Unlike pneumatic spraying that relies on high-pressure air to break liquid, or spin coating that distributes resist via centrifugal force, ultrasonic atomization leverages piezoelectric transducers inside titanium alloy ultrasonic nozzles to convert electric energy into stable high-frequency longitudinal vibration ranging from 40kHz to 120kHz. The vibration generates standing waves at the nozzle tip, splitting photoresist liquid into uniformly sized micro-droplets without any high-pressure impact.
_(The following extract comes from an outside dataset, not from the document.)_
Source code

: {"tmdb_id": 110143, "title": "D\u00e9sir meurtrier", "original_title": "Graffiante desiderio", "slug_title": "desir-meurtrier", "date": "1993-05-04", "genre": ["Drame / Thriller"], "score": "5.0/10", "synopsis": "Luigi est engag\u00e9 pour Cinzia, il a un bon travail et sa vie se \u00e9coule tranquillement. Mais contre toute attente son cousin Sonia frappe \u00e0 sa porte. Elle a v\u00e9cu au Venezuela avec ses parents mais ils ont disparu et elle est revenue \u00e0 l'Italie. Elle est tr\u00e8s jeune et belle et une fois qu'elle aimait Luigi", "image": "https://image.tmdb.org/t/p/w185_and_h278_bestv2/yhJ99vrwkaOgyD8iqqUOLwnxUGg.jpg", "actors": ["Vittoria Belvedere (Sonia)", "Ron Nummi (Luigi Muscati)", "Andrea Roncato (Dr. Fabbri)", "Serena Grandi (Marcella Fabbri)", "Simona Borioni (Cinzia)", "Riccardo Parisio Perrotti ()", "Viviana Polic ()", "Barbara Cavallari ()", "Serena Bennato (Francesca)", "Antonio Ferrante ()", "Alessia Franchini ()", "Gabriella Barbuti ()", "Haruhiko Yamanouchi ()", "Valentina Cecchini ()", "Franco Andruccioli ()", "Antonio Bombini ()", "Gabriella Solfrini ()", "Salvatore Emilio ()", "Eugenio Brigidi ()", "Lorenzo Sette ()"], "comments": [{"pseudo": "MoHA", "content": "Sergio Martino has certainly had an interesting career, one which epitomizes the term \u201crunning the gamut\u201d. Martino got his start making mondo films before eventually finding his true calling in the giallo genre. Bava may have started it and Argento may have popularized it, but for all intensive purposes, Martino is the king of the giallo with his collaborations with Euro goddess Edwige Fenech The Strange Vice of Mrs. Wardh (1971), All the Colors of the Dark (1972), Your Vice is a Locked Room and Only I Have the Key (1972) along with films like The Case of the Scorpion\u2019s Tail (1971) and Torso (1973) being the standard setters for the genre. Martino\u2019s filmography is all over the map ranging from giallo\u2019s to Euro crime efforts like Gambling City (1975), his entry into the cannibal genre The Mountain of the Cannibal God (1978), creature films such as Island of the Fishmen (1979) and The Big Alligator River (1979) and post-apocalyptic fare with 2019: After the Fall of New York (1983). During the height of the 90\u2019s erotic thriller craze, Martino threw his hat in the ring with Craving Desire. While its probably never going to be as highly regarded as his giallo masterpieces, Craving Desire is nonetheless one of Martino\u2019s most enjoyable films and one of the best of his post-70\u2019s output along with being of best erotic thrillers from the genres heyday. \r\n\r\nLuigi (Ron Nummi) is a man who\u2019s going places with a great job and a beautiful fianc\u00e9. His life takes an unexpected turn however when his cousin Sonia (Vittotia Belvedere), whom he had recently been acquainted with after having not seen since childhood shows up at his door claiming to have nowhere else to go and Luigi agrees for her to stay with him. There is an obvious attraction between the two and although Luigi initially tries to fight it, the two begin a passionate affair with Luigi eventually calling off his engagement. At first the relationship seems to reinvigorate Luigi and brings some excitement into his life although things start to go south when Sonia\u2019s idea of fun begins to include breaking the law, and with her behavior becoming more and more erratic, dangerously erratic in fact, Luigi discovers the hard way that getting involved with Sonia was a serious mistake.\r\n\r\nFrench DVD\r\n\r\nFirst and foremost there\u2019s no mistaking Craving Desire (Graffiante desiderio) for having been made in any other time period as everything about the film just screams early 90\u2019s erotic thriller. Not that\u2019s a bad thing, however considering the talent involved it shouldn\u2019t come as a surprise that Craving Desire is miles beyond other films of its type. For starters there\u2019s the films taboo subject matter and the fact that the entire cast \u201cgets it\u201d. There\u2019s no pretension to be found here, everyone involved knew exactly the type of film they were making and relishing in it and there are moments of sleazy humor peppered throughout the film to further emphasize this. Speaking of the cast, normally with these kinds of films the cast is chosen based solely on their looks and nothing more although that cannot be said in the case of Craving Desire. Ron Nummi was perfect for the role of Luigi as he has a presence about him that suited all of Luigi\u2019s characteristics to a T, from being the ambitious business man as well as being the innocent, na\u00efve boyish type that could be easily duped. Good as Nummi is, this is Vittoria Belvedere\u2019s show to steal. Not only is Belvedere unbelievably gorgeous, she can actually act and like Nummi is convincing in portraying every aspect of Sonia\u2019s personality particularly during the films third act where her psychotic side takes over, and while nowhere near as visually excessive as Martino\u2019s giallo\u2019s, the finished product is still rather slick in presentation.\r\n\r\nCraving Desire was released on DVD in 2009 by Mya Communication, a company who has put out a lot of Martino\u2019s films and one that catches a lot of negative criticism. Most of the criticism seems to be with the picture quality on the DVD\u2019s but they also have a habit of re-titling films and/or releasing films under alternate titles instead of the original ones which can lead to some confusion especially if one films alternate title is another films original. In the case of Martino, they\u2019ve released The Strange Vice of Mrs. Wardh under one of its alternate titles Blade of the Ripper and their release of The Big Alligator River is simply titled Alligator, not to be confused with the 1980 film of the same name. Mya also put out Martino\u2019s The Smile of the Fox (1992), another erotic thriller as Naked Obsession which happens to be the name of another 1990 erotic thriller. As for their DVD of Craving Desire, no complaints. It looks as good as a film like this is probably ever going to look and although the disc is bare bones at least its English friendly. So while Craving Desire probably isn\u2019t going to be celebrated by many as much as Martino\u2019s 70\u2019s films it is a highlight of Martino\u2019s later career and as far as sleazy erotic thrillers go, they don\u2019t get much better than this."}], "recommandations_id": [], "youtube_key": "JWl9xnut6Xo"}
No heating or chemical additives are required during atomization, which fully preserves the original chemical properties and photosensitive stability of photoresist, avoiding denaturation or performance degradation of expensive specialty resists such as chemically amplified photoresist. The atomized droplets move toward substrates at extremely low velocity-only 1% of the spray speed of conventional air nozzles-so droplets land softly without splashing, rebound or overspray contamination. This core working principle fundamentally solves the most stubborn defects of traditional photoresist coating processes.
Four Unique Innovative Advantages of Ultrasonic Photoresist Spraying
1. Near-Perfect Uniform Coating, Ideal for 3D Structured Substrates
Spin coating fails severely on wafers with deep trenches, TSV through-silicon vias, MEMS micro-grooves and uneven topography: centrifugal force pulls resist outward, leaving ultra-thin layers at trench bottoms and thick edge beads that ruin lithography resolution. Conventional pressure spraying produces inconsistent droplet sizes, causing stripe patterns and thickness deviation across large substrates.
Ultrasonic atomization generates tightly distributed micro-droplets adjustable from 1μm to 40μm according to nozzle frequency. Tiny droplets can penetrate deep into high-aspect-ratio microstructures under mild shaping airflow, achieving conformal coverage on vertical sidewalls and recessed cavities. The finished photoresist film thickness can be precisely locked between 0.1μm and 40μm with thickness deviation controlled within ±5%, eliminating pinholes, orange peel textures and edge bead issues completely. It works seamlessly on flat silicon wafers, curved glass panels, microfluidic chips and irregular ceramic substrates alike.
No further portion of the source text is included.